- _What the task asks_: Set down all of the data that follows word for word, without the images.

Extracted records
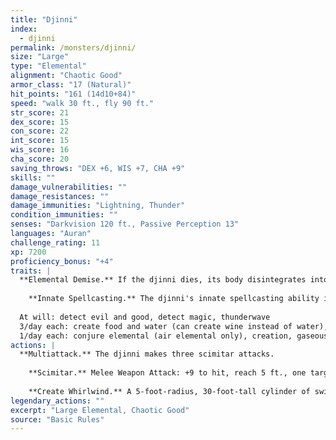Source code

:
 ```yaml
---
title: "Djinni"
index:
  - djinni
permalink: /monsters/djinni/
size: "Large"
type: "Elemental"
alignment: "Chaotic Good"
armor_class: "17 (Natural)"
hit_points: "161 (14d10+84)"
speed: "walk 30 ft., fly 90 ft."
str_score: 21
dex_score: 15
con_score: 22
int_score: 15
wis_score: 16
cha_score: 20
saving_throws: "DEX +6, WIS +7, CHA +9"
skills: ""
damage_vulnerabilities: ""
damage_resistances: ""
damage_immunities: "Lightning, Thunder"
condition_immunities: ""
senses: "Darkvision 120 ft., Passive Perception 13"
languages: "Auran"
challenge_rating: 11
xp: 7200
proficiency_bonus: "+4"
traits: |
  **Elemental Demise.** If the djinni dies, its body disintegrates into a warm breeze, leaving behind only equipment the djinni was wearing or carrying.
    
    **Innate Spellcasting.** The djinni's innate spellcasting ability is Charisma (spell save DC 17, +9 to hit with spell attacks). It can innately cast the following spells, requiring no material components:
  
  At will: detect evil and good, detect magic, thunderwave
  3/day each: create food and water (can create wine instead of water), tongues, wind walk
  1/day each: conjure elemental (air elemental only), creation, gaseous form, invisibility, major image, plane shift
actions: |
  **Multiattack.** The djinni makes three scimitar attacks.
    
    **Scimitar.** Melee Weapon Attack: +9 to hit, reach 5 ft., one target. Hit: 12 (2d6 + 5) slashing damage plus 3 (1d6) lightning or thunder damage (djinni's choice).
    
    **Create Whirlwind.** A 5-foot-radius, 30-foot-tall cylinder of swirling air magically forms on a point the djinni can see within 120 feet of it. The whirlwind lasts as long as the djinni maintains concentration (as if concentrating on a spell). Any creature but the djinni that enters the whirlwind must succeed on a DC 18 Strength saving throw or be restrained by it. The djinni can move the whirlwind up to 60 feet as an action, and creatures restrained by the whirlwind move with it. The whirlwind ends if the djinni loses sight of it. A creature can use its action to free a creature restrained by the whirlwind, including itself, by succeeding on a DC 18 Strength check. If the check succeeds, the creature is no longer restrained and moves to the nearest space outside the whirlwind.  
legendary_actions: ""
excerpt: "Large Elemental, Chaotic Good"
source: "Basic Rules"
---
```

- _Exercise response_:
Source code

:
 ```yaml
---
title: "Djinni"
index:
  - djinni
permalink: /monsters/djinni/
size: "Large"
type: "Elemental"
alignment: "Chaotic Good"
armor_class: "17 (Natural)"
hit_points: "161 (14d10+84)"
speed: "walk 30 ft., fly 90 ft."
str_score: 21
dex_score: 15
con_score: 22
int_score: 15
wis_score: 16
cha_score: 20
saving_throws: "DEX +6, WIS +7, CHA +9"
skills: ""
damage_vulnerabilities: ""
damage_resistances: ""
damage_immunities: "Lightning, Thunder"
condition_immunities: ""
senses: "Darkvision 120 ft., Passive Perception 13"
languages: "Auran"
challenge_rating: 11
xp: 7200
proficiency_bonus: "+4"
traits: |
  **Elemental Demise.** If the djinni dies, its body disintegrates into a warm breeze, leaving behind only equipment the djinni was wearing or carrying.
    
    **Innate Spellcasting.** The djinni's innate spellcasting ability is Charisma (spell save DC 17, +9 to hit with spell attacks). It can innately cast the following spells, requiring no material components:
  
  At will: detect evil and good, detect magic, thunderwave
  3/day each: create food and water (can create wine instead of water), tongues, wind walk
  1/day each: conjure elemental (air elemental only), creation, gaseous form, invisibility, major image, plane shift
actions: |
  **Multiattack.** The djinni makes three scimitar attacks.
    
    **Scimitar.** Melee Weapon Attack: +9 to hit, reach 5 ft., one target. Hit: 12 (2d6 + 5) slashing damage plus 3 (1d6) lightning or thunder damage (djinni's choice).
    
    **Create Whirlwind.** A 5-foot-radius, 30-foot-tall cylinder of swirling air magically forms on a point the djinni can see within 120 feet of it. The whirlwind lasts as long as the djinni maintains concentration (as if concentrating on a spell). Any creature but the djinni that enters the whirlwind must succeed on a DC 18 Strength saving throw or be restrained by it. The djinni can move the whirlwind up to 60 feet as an action, and creatures restrained by the whirlwind move with it. The whirlwind ends if the djinni loses sight of it. A creature can use its action to free a creature restrained by the whirlwind, including itself, by succeeding on a DC 18 Strength check. If the check succeeds, the creature is no longer restrained and moves to the nearest space outside the whirlwind.  
legendary_actions: ""
excerpt: "Large Elemental, Chaotic Good"
source: "Basic Rules"
---
```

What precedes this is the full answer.